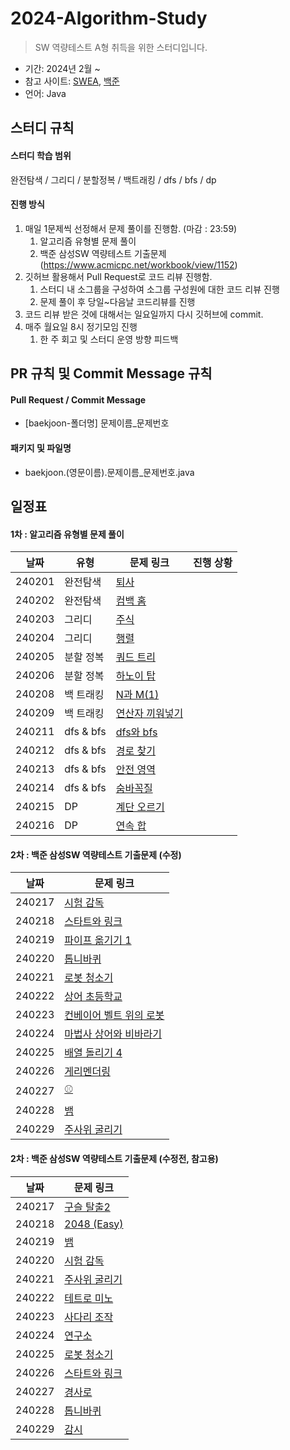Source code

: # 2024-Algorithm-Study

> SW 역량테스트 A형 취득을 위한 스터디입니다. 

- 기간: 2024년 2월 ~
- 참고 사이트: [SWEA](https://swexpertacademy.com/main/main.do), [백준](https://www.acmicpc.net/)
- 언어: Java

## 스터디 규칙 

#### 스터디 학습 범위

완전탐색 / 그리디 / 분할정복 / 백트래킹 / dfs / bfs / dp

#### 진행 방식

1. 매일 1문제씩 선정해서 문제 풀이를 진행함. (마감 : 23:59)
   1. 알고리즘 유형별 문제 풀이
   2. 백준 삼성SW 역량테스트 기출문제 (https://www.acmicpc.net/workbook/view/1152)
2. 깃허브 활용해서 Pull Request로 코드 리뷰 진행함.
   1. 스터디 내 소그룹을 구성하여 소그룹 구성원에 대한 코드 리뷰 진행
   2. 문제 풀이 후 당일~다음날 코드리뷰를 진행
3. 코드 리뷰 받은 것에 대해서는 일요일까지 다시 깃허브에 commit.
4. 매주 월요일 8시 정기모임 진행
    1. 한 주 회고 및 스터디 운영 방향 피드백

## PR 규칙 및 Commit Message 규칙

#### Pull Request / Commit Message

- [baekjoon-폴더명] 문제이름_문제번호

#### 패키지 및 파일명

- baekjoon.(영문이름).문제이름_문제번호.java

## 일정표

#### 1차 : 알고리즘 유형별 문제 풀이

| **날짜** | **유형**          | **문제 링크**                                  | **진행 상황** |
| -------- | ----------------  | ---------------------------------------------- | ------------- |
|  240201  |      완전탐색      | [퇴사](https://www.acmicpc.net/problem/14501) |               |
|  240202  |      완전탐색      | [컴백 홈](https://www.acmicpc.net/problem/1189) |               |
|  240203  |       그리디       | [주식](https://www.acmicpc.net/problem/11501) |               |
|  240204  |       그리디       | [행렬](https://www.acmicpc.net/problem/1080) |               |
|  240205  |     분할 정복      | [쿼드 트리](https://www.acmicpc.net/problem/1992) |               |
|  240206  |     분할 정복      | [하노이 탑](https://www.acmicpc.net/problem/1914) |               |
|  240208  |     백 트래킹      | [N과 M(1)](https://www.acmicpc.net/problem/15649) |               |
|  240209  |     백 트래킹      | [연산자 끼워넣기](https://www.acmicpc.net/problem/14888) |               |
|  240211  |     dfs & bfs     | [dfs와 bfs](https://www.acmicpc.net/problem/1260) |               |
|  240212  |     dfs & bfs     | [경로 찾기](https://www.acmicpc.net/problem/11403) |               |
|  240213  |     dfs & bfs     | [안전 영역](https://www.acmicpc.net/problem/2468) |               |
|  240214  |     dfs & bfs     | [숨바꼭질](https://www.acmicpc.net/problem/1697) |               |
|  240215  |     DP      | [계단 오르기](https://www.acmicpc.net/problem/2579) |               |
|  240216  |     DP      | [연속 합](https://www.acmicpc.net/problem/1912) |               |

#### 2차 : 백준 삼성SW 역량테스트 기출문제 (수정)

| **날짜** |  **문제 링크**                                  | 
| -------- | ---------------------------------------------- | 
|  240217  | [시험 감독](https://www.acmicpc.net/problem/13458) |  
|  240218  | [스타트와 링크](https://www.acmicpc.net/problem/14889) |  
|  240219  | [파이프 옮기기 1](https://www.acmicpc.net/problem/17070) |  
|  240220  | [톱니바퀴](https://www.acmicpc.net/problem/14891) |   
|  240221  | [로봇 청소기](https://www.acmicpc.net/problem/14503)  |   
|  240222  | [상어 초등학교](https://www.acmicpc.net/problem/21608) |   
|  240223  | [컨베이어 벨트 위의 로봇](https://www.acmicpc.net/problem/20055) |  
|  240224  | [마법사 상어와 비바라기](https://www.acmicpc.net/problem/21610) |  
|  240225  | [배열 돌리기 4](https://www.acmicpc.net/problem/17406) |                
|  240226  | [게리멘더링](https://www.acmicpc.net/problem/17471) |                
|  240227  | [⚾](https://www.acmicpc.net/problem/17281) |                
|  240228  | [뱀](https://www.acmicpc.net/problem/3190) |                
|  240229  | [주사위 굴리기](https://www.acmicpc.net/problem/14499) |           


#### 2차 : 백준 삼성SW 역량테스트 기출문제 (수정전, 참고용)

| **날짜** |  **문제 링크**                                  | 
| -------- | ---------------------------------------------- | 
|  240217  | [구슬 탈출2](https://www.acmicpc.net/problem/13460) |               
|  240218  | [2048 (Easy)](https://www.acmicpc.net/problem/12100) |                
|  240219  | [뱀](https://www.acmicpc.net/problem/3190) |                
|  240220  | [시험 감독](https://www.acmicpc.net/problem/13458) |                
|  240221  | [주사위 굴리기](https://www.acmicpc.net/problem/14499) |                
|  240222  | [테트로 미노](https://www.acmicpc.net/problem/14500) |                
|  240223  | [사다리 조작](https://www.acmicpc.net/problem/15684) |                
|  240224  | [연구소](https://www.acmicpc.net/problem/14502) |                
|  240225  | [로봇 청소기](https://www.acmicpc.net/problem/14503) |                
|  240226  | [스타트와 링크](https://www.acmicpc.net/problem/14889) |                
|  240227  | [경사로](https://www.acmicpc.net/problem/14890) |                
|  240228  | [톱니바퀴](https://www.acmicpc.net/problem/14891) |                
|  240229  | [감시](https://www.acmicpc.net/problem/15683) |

Task: Send back the listing exactly as it stands. Do not include the pictures.

Answer below:
Source code

: # 2024-Algorithm-Study

> SW 역량테스트 A형 취득을 위한 스터디입니다. 

- 기간: 2024년 2월 ~
- 참고 사이트: [SWEA](https://swexpertacademy.com/main/main.do), [백준](https://www.acmicpc.net/)
- 언어: Java

## 스터디 규칙 

#### 스터디 학습 범위

완전탐색 / 그리디 / 분할정복 / 백트래킹 / dfs / bfs / dp

#### 진행 방식

1. 매일 1문제씩 선정해서 문제 풀이를 진행함. (마감 : 23:59)
   1. 알고리즘 유형별 문제 풀이
   2. 백준 삼성SW 역량테스트 기출문제 (https://www.acmicpc.net/workbook/view/1152)
2. 깃허브 활용해서 Pull Request로 코드 리뷰 진행함.
   1. 스터디 내 소그룹을 구성하여 소그룹 구성원에 대한 코드 리뷰 진행
   2. 문제 풀이 후 당일~다음날 코드리뷰를 진행
3. 코드 리뷰 받은 것에 대해서는 일요일까지 다시 깃허브에 commit.
4. 매주 월요일 8시 정기모임 진행
    1. 한 주 회고 및 스터디 운영 방향 피드백

## PR 규칙 및 Commit Message 규칙

#### Pull Request / Commit Message

- [baekjoon-폴더명] 문제이름_문제번호

#### 패키지 및 파일명

- baekjoon.(영문이름).문제이름_문제번호.java

## 일정표

#### 1차 : 알고리즘 유형별 문제 풀이

| **날짜** | **유형**          | **문제 링크**                                  | **진행 상황** |
| -------- | ----------------  | ---------------------------------------------- | ------------- |
|  240201  |      완전탐색      | [퇴사](https://www.acmicpc.net/problem/14501) |               |
|  240202  |      완전탐색      | [컴백 홈](https://www.acmicpc.net/problem/1189) |               |
|  240203  |       그리디       | [주식](https://www.acmicpc.net/problem/11501) |               |
|  240204  |       그리디       | [행렬](https://www.acmicpc.net/problem/1080) |               |
|  240205  |     분할 정복      | [쿼드 트리](https://www.acmicpc.net/problem/1992) |               |
|  240206  |     분할 정복      | [하노이 탑](https://www.acmicpc.net/problem/1914) |               |
|  240208  |     백 트래킹      | [N과 M(1)](https://www.acmicpc.net/problem/15649) |               |
|  240209  |     백 트래킹      | [연산자 끼워넣기](https://www.acmicpc.net/problem/14888) |               |
|  240211  |     dfs & bfs     | [dfs와 bfs](https://www.acmicpc.net/problem/1260) |               |
|  240212  |     dfs & bfs     | [경로 찾기](https://www.acmicpc.net/problem/11403) |               |
|  240213  |     dfs & bfs     | [안전 영역](https://www.acmicpc.net/problem/2468) |               |
|  240214  |     dfs & bfs     | [숨바꼭질](https://www.acmicpc.net/problem/1697) |               |
|  240215  |     DP      | [계단 오르기](https://www.acmicpc.net/problem/2579) |               |
|  240216  |     DP      | [연속 합](https://www.acmicpc.net/problem/1912) |               |

#### 2차 : 백준 삼성SW 역량테스트 기출문제 (수정)

| **날짜** |  **문제 링크**                                  | 
| -------- | ---------------------------------------------- | 
|  240217  | [시험 감독](https://www.acmicpc.net/problem/13458) |  
|  240218  | [스타트와 링크](https://www.acmicpc.net/problem/14889) |  
|  240219  | [파이프 옮기기 1](https://www.acmicpc.net/problem/17070) |  
|  240220  | [톱니바퀴](https://www.acmicpc.net/problem/14891) |   
|  240221  | [로봇 청소기](https://www.acmicpc.net/problem/14503)  |   
|  240222  | [상어 초등학교](https://www.acmicpc.net/problem/21608) |   
|  240223  | [컨베이어 벨트 위의 로봇](https://www.acmicpc.net/problem/20055) |  
|  240224  | [마법사 상어와 비바라기](https://www.acmicpc.net/problem/21610) |  
|  240225  | [배열 돌리기 4](https://www.acmicpc.net/problem/17406) |                
|  240226  | [게리멘더링](https://www.acmicpc.net/problem/17471) |                
|  240227  | [⚾](https://www.acmicpc.net/problem/17281) |                
|  240228  | [뱀](https://www.acmicpc.net/problem/3190) |                
|  240229  | [주사위 굴리기](https://www.acmicpc.net/problem/14499) |           


#### 2차 : 백준 삼성SW 역량테스트 기출문제 (수정전, 참고용)

| **날짜** |  **문제 링크**                                  | 
| -------- | ---------------------------------------------- | 
|  240217  | [구슬 탈출2](https://www.acmicpc.net/problem/13460) |               
|  240218  | [2048 (Easy)](https://www.acmicpc.net/problem/12100) |                
|  240219  | [뱀](https://www.acmicpc.net/problem/3190) |                
|  240220  | [시험 감독](https://www.acmicpc.net/problem/13458) |                
|  240221  | [주사위 굴리기](https://www.acmicpc.net/problem/14499) |                
|  240222  | [테트로 미노](https://www.acmicpc.net/problem/14500) |                
|  240223  | [사다리 조작](https://www.acmicpc.net/problem/15684) |                
|  240224  | [연구소](https://www.acmicpc.net/problem/14502) |                
|  240225  | [로봇 청소기](https://www.acmicpc.net/problem/14503) |                
|  240226  | [스타트와 링크](https://www.acmicpc.net/problem/14889) |                
|  240227  | [경사로](https://www.acmicpc.net/problem/14890) |                
|  240228  | [톱니바퀴](https://www.acmicpc.net/problem/14891) |                
|  240229  | [감시](https://www.acmicpc.net/problem/15683) |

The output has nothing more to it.